Lesson 2 - Designing Tables and Choosing Data Types

Welcome to Data Type Design

Choosing the right data type for each column is one of the most important things a data engineer does. The right types save space on the server — which means faster reads and writes — and they catch bad data the moment it tries to enter your table. The wrong types waste disk, let corrupt values slip in, and make your queries harder to write.

In this lesson you will work with a real dataset of game reviews from IGN, and you will reshape a poorly typed table into a well-designed one, one column at a time.

By the end of this lesson, you will be able to:

Inspect the data types Postgres is using for a table’s columns
Choose the correct numeric type and understand integer ranges
Limit string columns with varchar(n) and create enumerated types
Use boolean and date types to store data compactly and query it easily
Add, drop, and alter columns as your requirements change

You will need Lesson 1’s psycopg2 workflow. Let’s design some tables.

Data for this lesson

Engine: PostgreSQL. Dataset: IGN game reviews — used to design tables and choose data types.

Tables used: ign_reviews

Real-world source: Kaggle — 20 Years of Games / IGN reviews. Load it into your own PostgreSQL instance (the lesson walks through the COPY import) and run the queries in psql or a GUI client.

When the Data Type Is Wrong

Here is the IGN dataset you will reshape. It introduces several types beyond the text and integer you have seen:

id             | score_phrase | title                   | platform         | score | genre      | editors_choice | release_year | release_month | release_day
---------------+--------------+-------------------------+------------------+-------+------------+----------------+--------------+---------------+------------
52499790661213 | Amazing      | LittleBigPlanet PS Vita | PlayStation Vita | 9.0   | Platformer | y              | 2012         | 9             | 12
582057716445789| Great        | Splice: Tree of Life    | iPad             | 8.5   | Puzzle     | n              | 2012         | 9             | 12
108760805829117| Great        | NHL 13                  | Xbox 360         | 8.5   | Sports     | n              | 2012         | 9             | 11

Suppose an ign_reviews table already exists, but its id column was created as a plain integer.
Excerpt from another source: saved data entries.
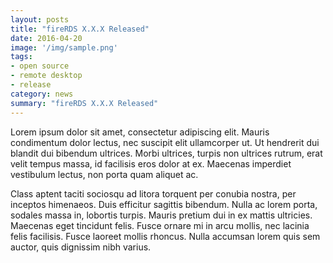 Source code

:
 ```yaml
---
layout: posts
title: "fireRDS X.X.X Released"
date: 2016-04-20
image: '/img/sample.png'
tags:
- open source
- remote desktop
- release
category: news
summary: "fireRDS X.X.X Released"
---
```

Lorem ipsum dolor sit amet, consectetur adipiscing elit. Mauris condimentum dolor lectus, nec suscipit elit ullamcorper ut. Ut hendrerit dui blandit dui bibendum ultrices. Morbi ultrices, turpis non ultrices rutrum, erat velit tempus massa, id facilisis eros dolor at ex. Maecenas imperdiet vestibulum lectus, non porta quam aliquet ac. 

Class aptent taciti sociosqu ad litora torquent per conubia nostra, per inceptos himenaeos. Duis efficitur sagittis bibendum. Nulla ac lorem porta, sodales massa in, lobortis turpis. Mauris pretium dui in ex mattis ultricies. Maecenas eget tincidunt felis. Fusce ornare mi in arcu mollis, nec lacinia felis facilisis. Fusce laoreet mollis rhoncus. Nulla accumsan lorem quis sem auctor, quis dignissim nibh varius.





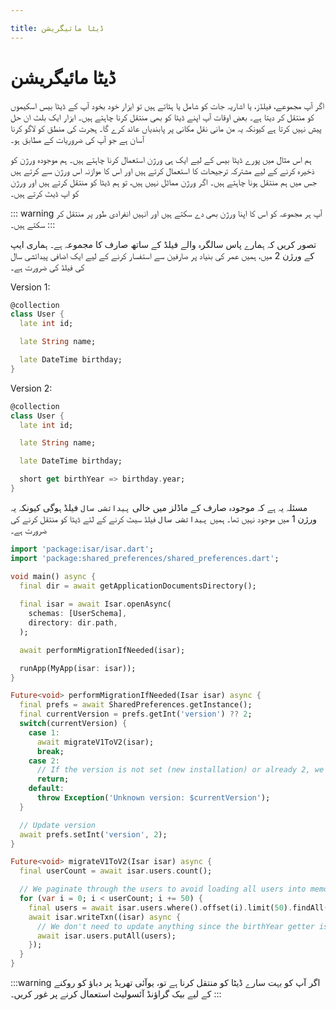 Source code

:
 ```yaml
---

title: ڈیٹا مائیگریشن
---
```


# ڈیٹا مائیگریشن

اگر آپ مجموعے، فیلڈز، یا اشاریہ جات کو شامل یا ہٹاتے ہیں تو ایزار خود بخود آپ کے ڈیٹا بیس اسکیموں کو منتقل کر دیتا ہے۔ بعض اوقات آپ اپنے ڈیٹا کو بھی منتقل کرنا چاہتے ہیں۔ ایزار ایک بلٹ ان حل پیش نہیں کرتا ہے کیونکہ یہ من مانی نقل مکانی پر پابندیاں عائد کرے گا۔ ہجرت کی منطق کو لاگو کرنا آسان ہے جو آپ کی ضروریات کے مطابق ہو۔

ہم اس مثال میں پورے ڈیٹا بیس کے لیے ایک ہی ورژن استعمال کرنا چاہتے ہیں۔ ہم موجودہ ورژن کو ذخیرہ کرنے کے لیے مشترکہ ترجیحات کا استعمال کرتے ہیں اور اس کا موازنہ اس ورژن سے کرتے ہیں جس میں ہم منتقل ہونا چاہتے ہیں۔ اگر ورژن مماثل نہیں ہیں، تو ہم ڈیٹا کو منتقل کرتے ہیں اور ورژن کو اپ ڈیٹ کرتے ہیں۔


::: warning
آپ ہر مجموعہ کو اس کا اپنا ورژن بھی دے سکتے ہیں اور انہیں انفرادی طور پر منتقل کر سکتے ہیں۔
:::

تصور کریں کہ ہمارے پاس سالگرہ والے فیلڈ کے ساتھ صارف کا مجموعہ ہے۔ ہماری ایپ کے ورژن 2 میں، ہمیں عمر کی بنیاد پر صارفین سے استفسار کرنے کے لیے ایک اضافی پیدائشی سال کی فیلڈ کی ضرورت ہے۔

Version 1:
```dart
@collection
class User {
  late int id;

  late String name;

  late DateTime birthday;
}
```

Version 2:
```dart
@collection
class User {
  late int id;

  late String name;

  late DateTime birthday;

  short get birthYear => birthday.year;
}
```

مسئلہ یہ ہے کہ موجودہ صارف کے ماڈلز میں خالی `پیدائشی سال` فیلڈ ہوگی کیونکہ یہ ورژن 1 میں موجود نہیں تھا۔ ہمیں `پیدائشی سال` فیلڈ سیٹ کرنے کے لئے ڈیٹا کو منتقل کرنے کی ضرورت ہے۔

```dart
import 'package:isar/isar.dart';
import 'package:shared_preferences/shared_preferences.dart';

void main() async {
  final dir = await getApplicationDocumentsDirectory();
  
  final isar = await Isar.openAsync(
    schemas: [UserSchema],
    directory: dir.path,
  );

  await performMigrationIfNeeded(isar);

  runApp(MyApp(isar: isar));
}

Future<void> performMigrationIfNeeded(Isar isar) async {
  final prefs = await SharedPreferences.getInstance();
  final currentVersion = prefs.getInt('version') ?? 2;
  switch(currentVersion) {
    case 1:
      await migrateV1ToV2(isar);
      break;
    case 2:
      // If the version is not set (new installation) or already 2, we do not need to migrate
      return;
    default:
      throw Exception('Unknown version: $currentVersion');
  }

  // Update version
  await prefs.setInt('version', 2);
}

Future<void> migrateV1ToV2(Isar isar) async {
  final userCount = await isar.users.count();

  // We paginate through the users to avoid loading all users into memory at once
  for (var i = 0; i < userCount; i += 50) {
    final users = await isar.users.where().offset(i).limit(50).findAll();
    await isar.writeTxn((isar) async {
      // We don't need to update anything since the birthYear getter is used
      await isar.users.putAll(users);
    });
  }
}
```

:::warning
اگر آپ کو بہت سارے ڈیٹا کو منتقل کرنا ہے تو، یوآئی تھریڈ پر دباؤ کو روکنے کے لیے بیک گراؤنڈ آئسولیٹ استعمال کرنے پر غور کریں۔
:::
When you try to insert the first row, you hit an error:

import psycopg2
conn = psycopg2.connect("dbname=datatweets user=datatweets")
cur = conn.cursor()
cur.execute(query_string)  # inserts the first game

NumericValueOutOfRange: integer out of range

The culprit is the id value 52499790661213 — it is too big for an integer. To fix it, you first need to see what types the table is using.
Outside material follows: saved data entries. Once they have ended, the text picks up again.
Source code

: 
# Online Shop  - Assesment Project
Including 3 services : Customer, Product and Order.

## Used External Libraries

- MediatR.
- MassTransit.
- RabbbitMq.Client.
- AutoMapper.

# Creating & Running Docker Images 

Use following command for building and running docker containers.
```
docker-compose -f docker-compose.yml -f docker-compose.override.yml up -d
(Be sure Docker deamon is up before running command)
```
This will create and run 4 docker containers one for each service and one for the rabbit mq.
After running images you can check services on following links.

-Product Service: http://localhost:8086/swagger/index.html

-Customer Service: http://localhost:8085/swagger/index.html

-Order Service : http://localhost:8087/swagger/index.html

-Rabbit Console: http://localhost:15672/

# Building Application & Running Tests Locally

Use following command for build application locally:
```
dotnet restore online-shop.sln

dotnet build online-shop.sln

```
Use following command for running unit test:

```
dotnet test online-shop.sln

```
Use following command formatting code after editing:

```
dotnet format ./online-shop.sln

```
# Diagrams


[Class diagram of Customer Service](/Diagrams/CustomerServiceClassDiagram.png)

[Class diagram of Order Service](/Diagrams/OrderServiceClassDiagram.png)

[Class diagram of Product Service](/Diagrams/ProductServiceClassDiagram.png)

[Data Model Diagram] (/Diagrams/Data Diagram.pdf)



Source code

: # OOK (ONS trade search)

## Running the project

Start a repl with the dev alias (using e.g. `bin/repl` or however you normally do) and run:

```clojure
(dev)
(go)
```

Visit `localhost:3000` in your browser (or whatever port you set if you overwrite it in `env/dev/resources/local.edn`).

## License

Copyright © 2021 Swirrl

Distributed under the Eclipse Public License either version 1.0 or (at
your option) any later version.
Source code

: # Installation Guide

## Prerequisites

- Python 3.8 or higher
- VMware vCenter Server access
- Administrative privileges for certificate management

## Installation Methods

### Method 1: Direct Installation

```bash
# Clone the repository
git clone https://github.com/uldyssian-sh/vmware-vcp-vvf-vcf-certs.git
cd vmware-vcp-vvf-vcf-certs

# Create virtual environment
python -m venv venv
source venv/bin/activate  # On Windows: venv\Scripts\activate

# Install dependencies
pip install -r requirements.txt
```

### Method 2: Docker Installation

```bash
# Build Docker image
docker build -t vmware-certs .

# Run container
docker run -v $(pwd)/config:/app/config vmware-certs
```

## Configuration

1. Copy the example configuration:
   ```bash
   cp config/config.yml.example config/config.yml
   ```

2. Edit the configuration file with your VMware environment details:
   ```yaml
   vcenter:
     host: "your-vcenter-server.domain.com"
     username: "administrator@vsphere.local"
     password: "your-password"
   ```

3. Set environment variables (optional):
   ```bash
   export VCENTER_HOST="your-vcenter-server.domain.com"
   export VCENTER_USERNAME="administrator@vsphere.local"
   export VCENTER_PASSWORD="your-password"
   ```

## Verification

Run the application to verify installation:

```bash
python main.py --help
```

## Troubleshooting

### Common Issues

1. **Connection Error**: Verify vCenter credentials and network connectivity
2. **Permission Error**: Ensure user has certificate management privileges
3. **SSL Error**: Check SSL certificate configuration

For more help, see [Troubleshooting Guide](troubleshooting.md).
Inspecting a Table’s Types

You can discover a table’s data types by running a query and inspecting the cursor’s description property. To avoid pulling any actual rows, ask for zero rows with LIMIT 0:

cur.execute("SELECT * FROM ign_reviews LIMIT 0;")
print(cur.description)

The description is a tuple of Column objects, each with a name and a type_code:

Column(name='id', type_code=23)

Those numeric type codes are hard to read on their own. Organized into a table, the ign_reviews columns look like this:

name           | type_code
---------------+----------
id             | 23
score_phrase   | 25
title          | 25
url            | 25
platform       | 25
score          | 700
genre          | 25
editors_choice | 23
release_year   | 23
release_month  | 23
release_day    | 23

Turning codes into type names

Postgres stores the meaning of every type code in an internal table called pg_catalog.pg_type. Its oid column matches the type_code, and its typname column gives the readable name. So to look up code 23:

cur.execute("SELECT typname FROM pg_catalog.pg_type WHERE oid = 23;")
type_name_23 = cur.fetchone()[0]
print(type_name_23)

int4

Looking up codes 25 and 700 the same way reveals the full picture:

Column name | id   | score_phrase | title | url  | platform | score  | genre | editors_choice | release_year | release_month | release_day
------------+------+--------------+-------+------+----------+--------+-------+----------------+--------------+---------------+------------
Type name   | int4 | text         | text  | text | text     | float4 | text  | text           | int4         | int4          | int4

So 23 is int4 (a 4-byte integer), 25 is text, and 700 is float4 (a 4-byte float).

Choosing Numeric Types

Now you know id is an int4. What range does that cover? Here are the numeric types Postgres supports:

Internal | Name             | Storage  | Range
---------+------------------+----------+--------------------------------------------------
int2     | smallint         | 2 bytes  | -32768 to 32767
int4     | integer          | 4 bytes  | -2147483648 to 2147483647
int8     | bigint           | 8 bytes  | -9223372036854775808 to 9223372036854775807
numeric  | decimal/numeric  | variable | user-specified precision, exact
float4   | real             | 4 bytes  | 6 decimal digits precision
float8   | double precision | 8 bytes  | 15 decimal digits precision
int4     | serial           | 4 bytes  | 1 to 2147483647 (autoincrementing)
int8     | bigserial        | 8 bytes  | 1 to 9223372036854775807 (autoincrementing)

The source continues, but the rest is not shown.